Records from a dataset:
════
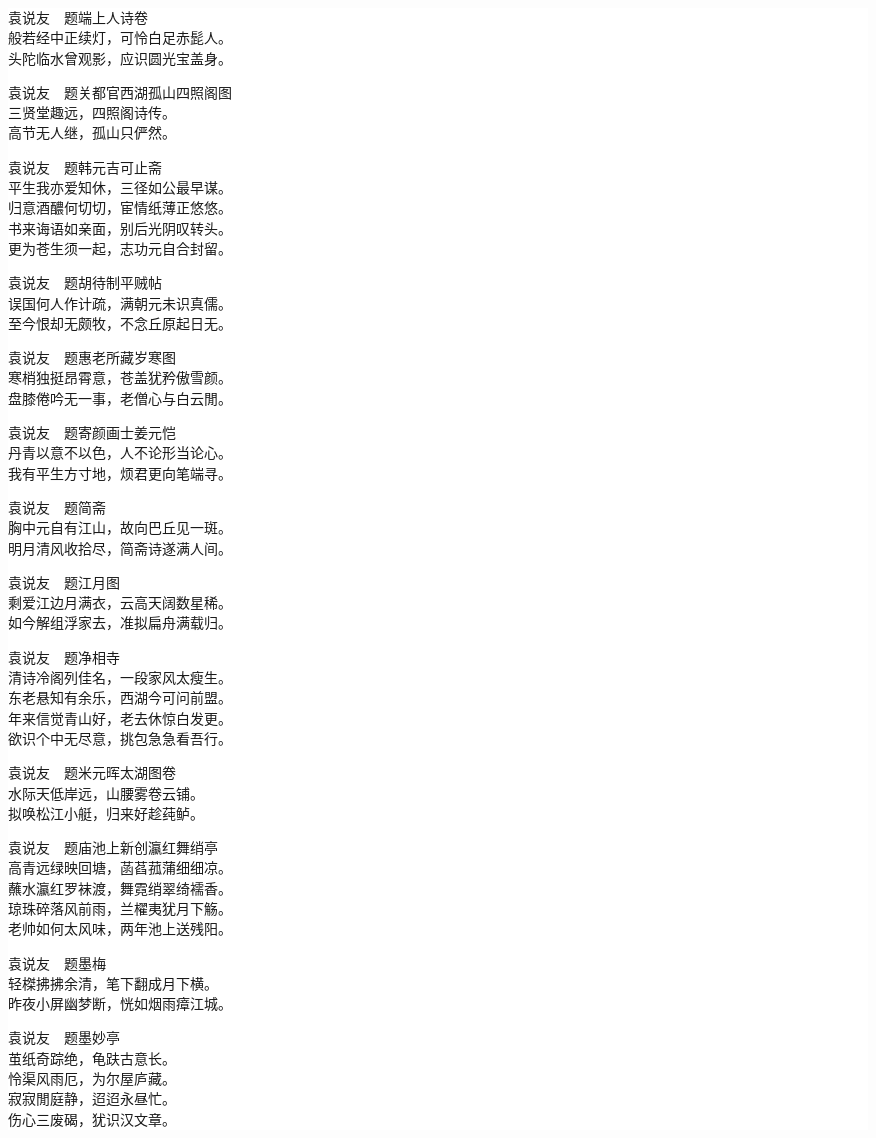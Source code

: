 袁说友　题端上人诗卷  
般若经中正续灯，可怜白足赤髭人。  
头陀临水曾观影，应识圆光宝盖身。  

袁说友　题关都官西湖孤山四照阁图  
三贤堂趣远，四照阁诗传。  
高节无人继，孤山只俨然。  

袁说友　题韩元吉可止斋  
平生我亦爱知休，三径如公最早谋。  
归意酒醲何切切，宦情纸薄正悠悠。  
书来诲语如亲面，别后光阴叹转头。  
更为苍生须一起，志功元自合封留。  

袁说友　题胡待制平贼帖  
误国何人作计疏，满朝元未识真儒。  
至今恨却无颇牧，不念丘原起日无。  

袁说友　题惠老所藏岁寒图  
寒梢独挺昂霄意，苍盖犹矜傲雪颜。  
盘膝倦吟无一事，老僧心与白云閒。  

袁说友　题寄颜画士姜元恺  
丹青以意不以色，人不论形当论心。  
我有平生方寸地，烦君更向笔端寻。  

袁说友　题简斋  
胸中元自有江山，故向巴丘见一斑。  
明月清风收拾尽，简斋诗遂满人间。  

袁说友　题江月图  
剩爱江边月满衣，云高天阔数星稀。  
如今解组浮家去，准拟扁舟满载归。  

袁说友　题净相寺  
清诗冷阁列佳名，一段家风太瘦生。  
东老悬知有余乐，西湖今可问前盟。  
年来信觉青山好，老去休惊白发更。  
欲识个中无尽意，挑包急急看吾行。  

袁说友　题米元晖太湖图卷  
水际天低岸远，山腰雾卷云铺。  
拟唤松江小艇，归来好趁莼鲈。  

袁说友　题庙池上新创瀛红舞绡亭  
高青远绿映回塘，菡萏菰蒲细细凉。  
蘸水瀛红罗袜渡，舞霓绡翠绮襦香。  
琼珠碎落风前雨，兰櫂夷犹月下觞。  
老帅如何太风味，两年池上送残阳。  

袁说友　题墨梅  
轻榤拂拂余清，笔下翻成月下横。  
昨夜小屏幽梦断，恍如烟雨瘴江城。  

袁说友　题墨妙亭  
茧纸奇踪绝，龟趺古意长。  
怜渠风雨厄，为尔屋庐藏。  
寂寂閒庭静，迢迢永昼忙。  
伤心三废碣，犹识汉文章。  
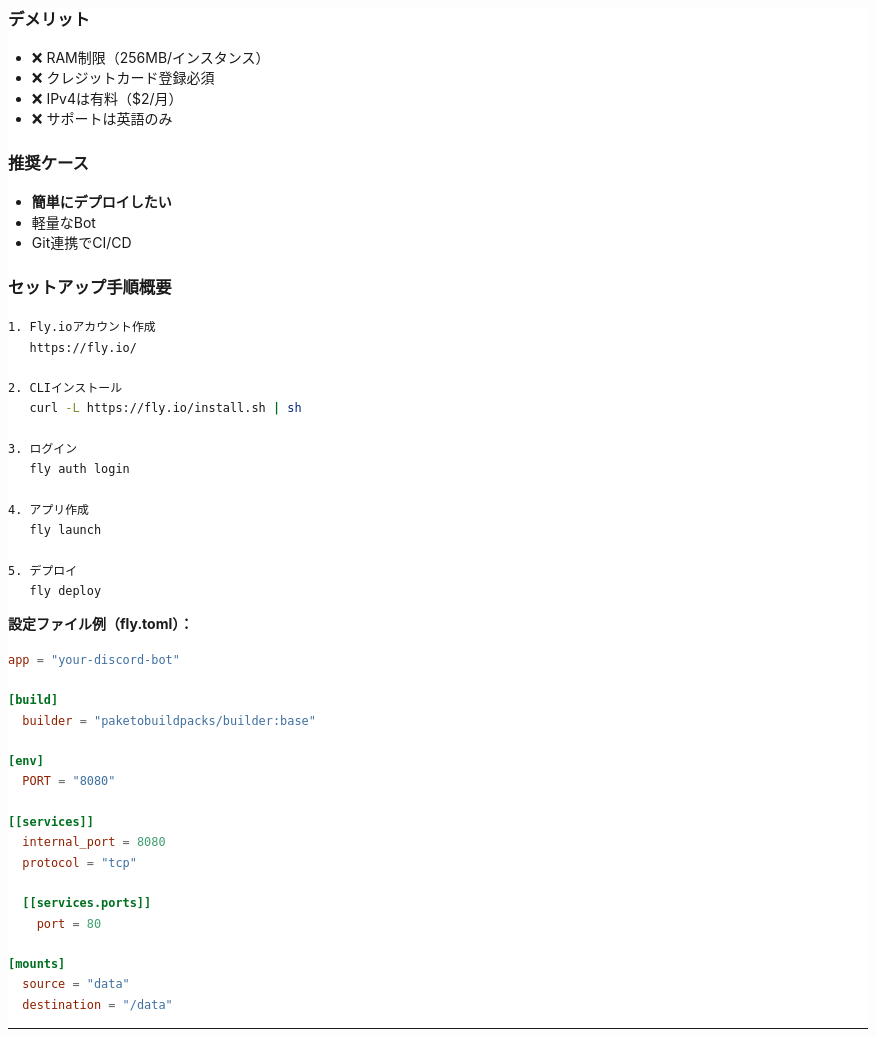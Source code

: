 ### デメリット
- ❌ RAM制限（256MB/インスタンス）
- ❌ クレジットカード登録必須
- ❌ IPv4は有料（$2/月）
- ❌ サポートは英語のみ

### 推奨ケース
- **簡単にデプロイしたい**
- 軽量なBot
- Git連携でCI/CD

### セットアップ手順概要
```bash
1. Fly.ioアカウント作成
   https://fly.io/

2. CLIインストール
   curl -L https://fly.io/install.sh | sh

3. ログイン
   fly auth login

4. アプリ作成
   fly launch

5. デプロイ
   fly deploy
```

**設定ファイル例（fly.toml）：**
```toml
app = "your-discord-bot"

[build]
  builder = "paketobuildpacks/builder:base"

[env]
  PORT = "8080"

[[services]]
  internal_port = 8080
  protocol = "tcp"

  [[services.ports]]
    port = 80

[mounts]
  source = "data"
  destination = "/data"
```

---

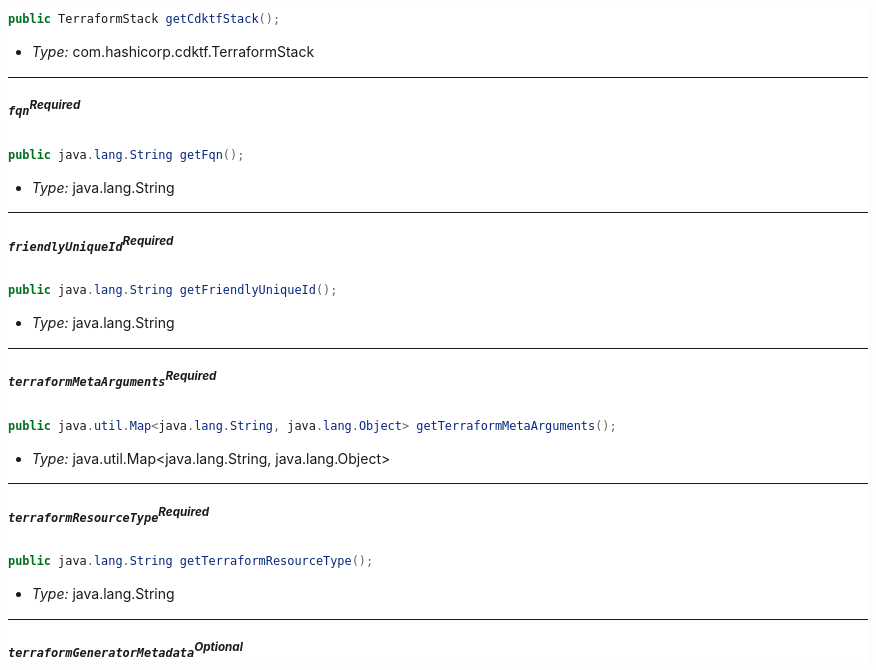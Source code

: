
 ```java
public TerraformStack getCdktfStack();
```

- *Type:* com.hashicorp.cdktf.TerraformStack

---

##### `fqn`<sup>Required</sup> <a name="fqn" id="@cdktf/provider-tfe.samlSettings.SamlSettings.property.fqn"></a>

```java
public java.lang.String getFqn();
```

- *Type:* java.lang.String

---

##### `friendlyUniqueId`<sup>Required</sup> <a name="friendlyUniqueId" id="@cdktf/provider-tfe.samlSettings.SamlSettings.property.friendlyUniqueId"></a>

```java
public java.lang.String getFriendlyUniqueId();
```

- *Type:* java.lang.String

---

##### `terraformMetaArguments`<sup>Required</sup> <a name="terraformMetaArguments" id="@cdktf/provider-tfe.samlSettings.SamlSettings.property.terraformMetaArguments"></a>

```java
public java.util.Map<java.lang.String, java.lang.Object> getTerraformMetaArguments();
```

- *Type:* java.util.Map<java.lang.String, java.lang.Object>

---

##### `terraformResourceType`<sup>Required</sup> <a name="terraformResourceType" id="@cdktf/provider-tfe.samlSettings.SamlSettings.property.terraformResourceType"></a>

```java
public java.lang.String getTerraformResourceType();
```

- *Type:* java.lang.String

---

##### `terraformGeneratorMetadata`<sup>Optional</sup> <a name="terraformGeneratorMetadata" id="@cdktf/provider-tfe.samlSettings.SamlSettings.property.terraformGeneratorMetadata"></a>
════
TASK BRIEF => In the entries above, identify every line with the string "https".

COMPLETED EXERCISE =>
   https://fly.io/
   curl -L https://fly.io/install.sh | sh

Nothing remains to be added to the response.